I can tell you why I shop at farmers markets. First, like many of you, I like to know where my fruits, vegetables and even meat and poultry come from. But what really drives me to frequent farmers markets is the uniqueness of the experience. that sense of community.
There's something to be said about talking face to face with the person who pulled your tomato off the vine that morning. And although you can't necessarily speak to the farmers or ranchers responsible for stocking Merced's Rancho San Miguel with its rich selections, it is like a farmers market as it exudes that same sense of community.
That's why as I patiently (or not so patiently) wait for the farmers market to ripen, you can find me cruising up and down the aisles of our own friendly Mexican market. And as I tenderly squeeze the dark green avocados and deeply inhale the bright bouquet only a lemon can offer, I smile. I know I've found a special something you can't just buy at another grocery store.
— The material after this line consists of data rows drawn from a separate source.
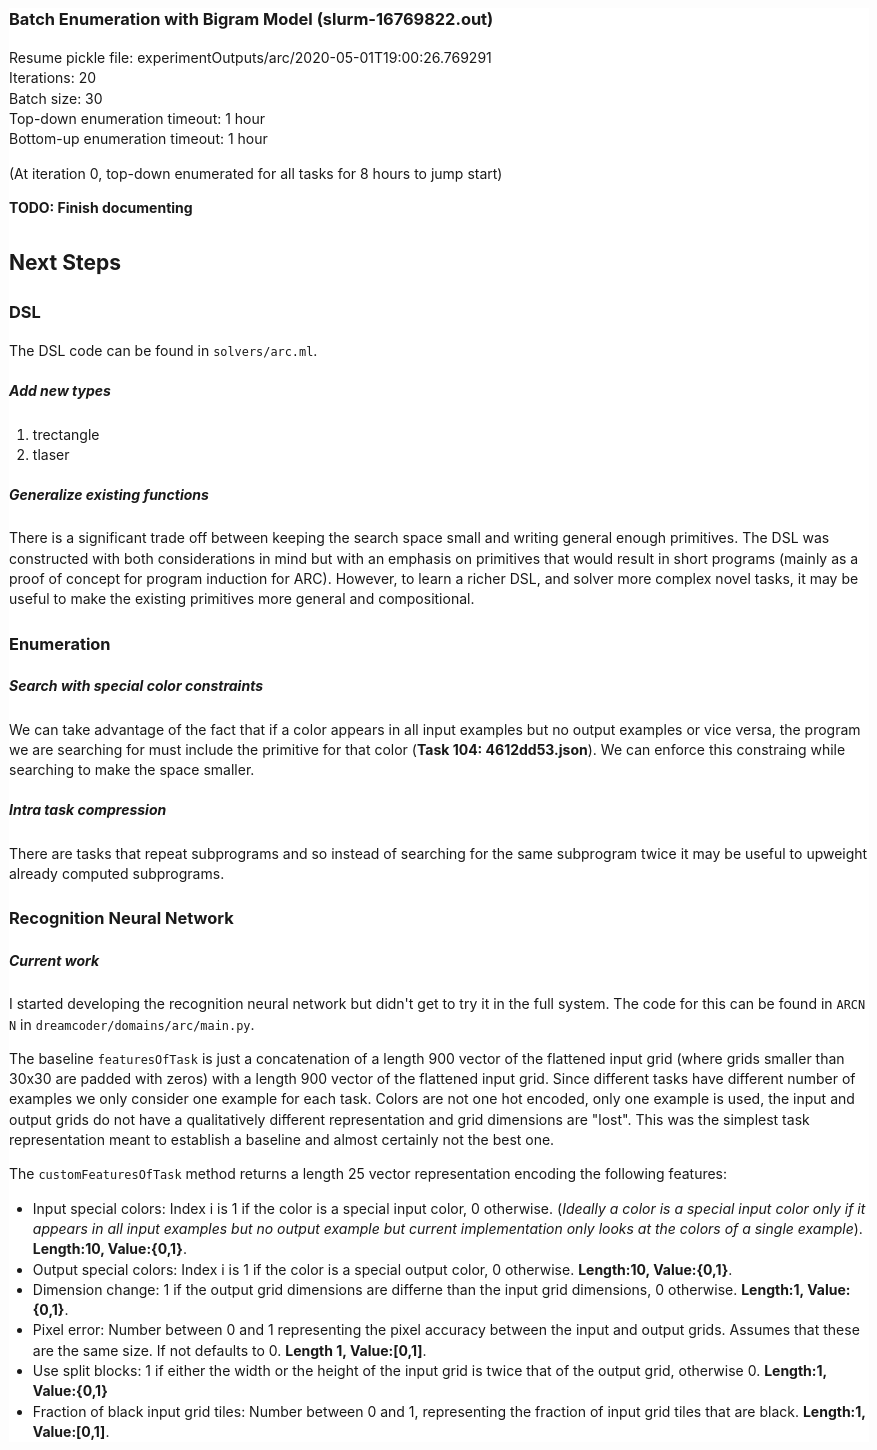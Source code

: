 ### Batch Enumeration with Bigram Model (slurm-16769822.out)
Resume pickle file: experimentOutputs/arc/2020-05-01T19:00:26.769291 <br>
Iterations: 20 <br>
Batch size: 30 <br>
Top-down enumeration timeout: 1 hour <br>
Bottom-up enumeration timeout: 1 hour <br>

(At iteration 0, top-down enumerated for all tasks for 8 hours to jump start)

**TODO: Finish documenting**
## Next Steps
### DSL
The DSL code can be found in `solvers/arc.ml`.

##### Add new types
1. trectangle
2. tlaser
##### Generalize existing functions
There is a significant trade off between keeping the search space small and writing general enough primitives. The DSL was constructed with both considerations in mind but with an emphasis on primitives that would result in short programs (mainly as a proof of concept for program induction for ARC). However, to learn a richer DSL, and solver more complex novel tasks, it may be useful to make the existing primitives more general and compositional. 

### Enumeration
##### Search with special color constraints
We can take advantage of the fact that if a color appears in all input examples but no output examples or vice versa, the program we are searching for must include the primitive for that color (**Task 104: 4612dd53.json**). We can enforce this constraing while searching to make the space smaller.
##### Intra task compression
There are tasks that repeat subprograms and so instead of searching for the same subprogram twice it may be useful to upweight already computed subprograms.
### Recognition Neural Network
##### Current work
I started developing the recognition neural network but didn't get to try it in the full system. The code for this can be found in `ARCNN` in `dreamcoder/domains/arc/main.py`. 

The baseline `featuresOfTask` is just a concatenation of a length 900 vector of the flattened input grid (where grids smaller than 30x30 are padded with zeros) with a length 900 vector of the flattened input grid. Since different tasks have different number of examples we only consider one example for each task. Colors are not one hot encoded, only one example is used, the input and output grids do not have a qualitatively different representation and grid dimensions are "lost". This was the simplest task representation meant to establish a baseline and almost certainly not the best one.

The `customFeaturesOfTask` method returns a length 25 vector representation encoding the following features:
* Input special colors: Index i is 1 if the color is a special input color, 0 otherwise. (*Ideally a color is a special input color only if it appears in all input examples but no output example but current implementation only looks at the colors of a single example*). **Length:10, Value:{0,1}**.
* Output special colors: Index i is 1 if the color is a special output color, 0 otherwise. **Length:10, Value:{0,1}**. 
* Dimension change: 1 if the output grid dimensions are differne than the input grid dimensions, 0 otherwise. **Length:1, Value:{0,1}**. 
* Pixel error: Number between 0 and 1 representing the pixel accuracy between the input and output grids. Assumes that these are the same size. If not defaults to 0. **Length 1, Value:[0,1]**. 
* Use split blocks: 1 if either the width or the height of the input grid is twice that of the output grid, otherwise 0. **Length:1, Value:{0,1}**
* Fraction of black input grid tiles: Number between 0 and 1, representing the fraction of input grid tiles that are black. **Length:1, Value:[0,1]**.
You see, when the woman behind the butcher counter greets me with "mija" (my daughter), that's going way above and beyond customer service. That's a hug, an invitation to become part of that community, that family. And that's an invitation I gladly accept.
Remember, when life gives you lemons, you know what to do. And if the farmers market isn't quite ready for business yet, you know where to go. Don't forget to tell them Mija sent you!
Theresa Hong writes about food for the Merced Sun-Star. E-mail her at email@example.com.
RECIPE: When life gives you lemons guacamole
Juice of 1 small orange
Juice of 1 small lime
Juice of 1 small lemon
2 campari tomatoes, coarsely diced
5 tablespoons sweet Vidalia onions
1/2 to 1 jalapeño, seeded and chopped (if you like a bit more heat, keep the seeds)
1/2 cup cilantro (I always put about 3/4 cup because I love the bite cilantro adds)
1 to 3 teaspoons garlic salt (depending on taste)
Peel avocados and discard skin. In a bowl, mash avocado until relatively smooth. Add fruit juices and incorporate. Add remaining ingredients and lightly stir to mix.